The January Talk Every Family Should Have: The Possible $77,563 Annual Nursing Home bill

There is an article in Forbes which aptly raises the “The January Talk Every Family Should Have.” The articles leads off:

It doesn’t matter where you are in life, you need to look ahead. Getting old is no ice cream cone and you need to talk about it.

When it comes to long-term care, the subject will impact every family. That’s a guarantee. You will have to manage or care for older relatives — and yourself. With Americans living longer, it’s a given. . .

The reason why you need a January family pow-wow on this subject is that there is no long-term care safety net in the U.S. Social Security and Medicare don’t cover it and most of it is paid for out of pocket by families.

Long-term care is possibly the most critical threat to a family’s long-term financial well-being. Many plan for retirement and even heavily invest in life insurance; however, the possibility of the need for a nursing home or even assisted living is completely overlooked. Why is this converasation so hard?

Kathryn Lawler, who manages aging and health resources for the Atlanta Regional Commission in Georgia, says, “Even in my own family, as an aging professional talking with my own father, I find it remarkable how much anxiety I have about returning to this conversation that, yes, we had a couple years ago, but you have to keep having it: ‘Has anything changed in your plans, Dad? Do these documents need to get updated?’ I mean, who wants to keep doing this? It’s so hard.”

Let’s look at the numbers:

Long-term care expenses are running more than double the rate of inflation. A decent nursing home costs more than $100,000 a year.

Assisted living and home care are less expensive, but are not covered by Medicaid, which only kicks in if you’ve spent down most of your nest egg.

Long-term care is highly fragmented in this country, but there’s almost no public funding for it. Veterans can obtain some help and it really helps if you have a guaranteed pension.

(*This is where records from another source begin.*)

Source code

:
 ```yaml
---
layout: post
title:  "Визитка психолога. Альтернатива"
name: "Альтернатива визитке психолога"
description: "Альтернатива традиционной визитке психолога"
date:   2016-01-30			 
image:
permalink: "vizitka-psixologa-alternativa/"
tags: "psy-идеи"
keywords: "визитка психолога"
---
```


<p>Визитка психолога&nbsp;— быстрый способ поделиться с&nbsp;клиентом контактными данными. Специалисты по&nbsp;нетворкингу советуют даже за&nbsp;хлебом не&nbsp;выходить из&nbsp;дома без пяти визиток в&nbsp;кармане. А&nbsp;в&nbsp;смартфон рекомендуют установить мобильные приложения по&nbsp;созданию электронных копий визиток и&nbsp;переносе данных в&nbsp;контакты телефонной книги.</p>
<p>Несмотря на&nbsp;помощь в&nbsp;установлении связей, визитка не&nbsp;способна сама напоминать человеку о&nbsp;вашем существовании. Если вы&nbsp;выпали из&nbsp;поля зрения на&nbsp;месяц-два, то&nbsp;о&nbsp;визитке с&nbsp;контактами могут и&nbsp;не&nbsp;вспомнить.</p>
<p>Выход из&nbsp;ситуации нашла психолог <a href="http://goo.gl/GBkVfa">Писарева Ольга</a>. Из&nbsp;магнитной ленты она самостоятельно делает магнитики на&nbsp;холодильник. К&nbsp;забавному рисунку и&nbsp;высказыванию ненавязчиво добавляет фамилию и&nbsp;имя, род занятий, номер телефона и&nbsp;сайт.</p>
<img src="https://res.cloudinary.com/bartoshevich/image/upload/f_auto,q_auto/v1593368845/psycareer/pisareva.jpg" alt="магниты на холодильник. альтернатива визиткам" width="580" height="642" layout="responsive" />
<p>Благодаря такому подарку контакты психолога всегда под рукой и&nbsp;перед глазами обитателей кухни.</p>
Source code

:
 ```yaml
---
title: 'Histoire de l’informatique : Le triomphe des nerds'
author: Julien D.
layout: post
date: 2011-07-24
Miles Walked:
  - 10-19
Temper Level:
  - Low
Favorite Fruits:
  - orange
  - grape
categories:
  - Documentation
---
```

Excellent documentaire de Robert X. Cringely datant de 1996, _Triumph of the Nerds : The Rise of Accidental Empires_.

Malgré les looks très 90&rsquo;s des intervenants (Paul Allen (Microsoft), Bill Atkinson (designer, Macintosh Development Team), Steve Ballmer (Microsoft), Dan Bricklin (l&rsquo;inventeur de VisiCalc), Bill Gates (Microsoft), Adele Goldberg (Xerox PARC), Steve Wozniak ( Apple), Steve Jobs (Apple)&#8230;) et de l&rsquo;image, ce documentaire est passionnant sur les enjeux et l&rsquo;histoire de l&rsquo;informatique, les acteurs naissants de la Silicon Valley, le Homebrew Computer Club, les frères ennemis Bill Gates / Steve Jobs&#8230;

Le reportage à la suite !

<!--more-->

Many expect Medicare to pay for long-term care, but it does not except in a very narrow set of circumstances and then only for up to 100 days.

The Genworth Cost of Care Survey for 2017 found the following median costs for long-term care in Alabama:

  • Homemaker Services: $106 per day
  • Adult Day Health Care: $26 per day
  • Assisted Living Facilty with Private Bedroom: $36,684 per year
  • Nursing Home, Semi-private room: $73,000 per year
  • Nursing Home, Private room: $77,563 per year

Can your family cover these costs for 2, 3, 5 years? The average stay in a nursing home is 835 days, according to the National Care Planning Council. A separate statistic provided by the National Investment Center (NIC) in their 2010 Investment Guide cited the average length of stay in assisted living as 29 months. A few years of long-term care can easily exhaust the entire value of a family’s life savings.

In another article entitled “Talking to your Parents about Ling Term Care

Of all the reasons people find it hard to plan for their later years, the hardest to overcome might be a degree of disbelief that life will change.

The parents of accountant Carolyn Kramer’s “were never going to go to a nursing home,” she says, because “nothing was ever going to happen to them.”

They worked hard, saved diligently and expected to live out their days in their home in South Wales, N.Y. They made it clear that if their children ever placed them in a nursing home, they’d take it as a betrayal.

But they never talked about alternatives, or a Plan B if living self-sufficiently at home was no longer possible.

“[Most people] have no clue that there are all of these different levels of care, and what’s provided at each level,” says Menzies, who helped Kramer’s family make a Plan B when the need became urgent. “They hear ‘nursing home’,” Menzies adds, as soon as there’s any need for help.

What is your family’s game plan? What contingency planning needs to be performed? What happens in the case of dementia, debilitating conditions or Alzheimer’s? What happens when the elder spouse can no longer physically maneuver their husband around the house safely?

There are options: personal service contracts, life estate deeds, etc.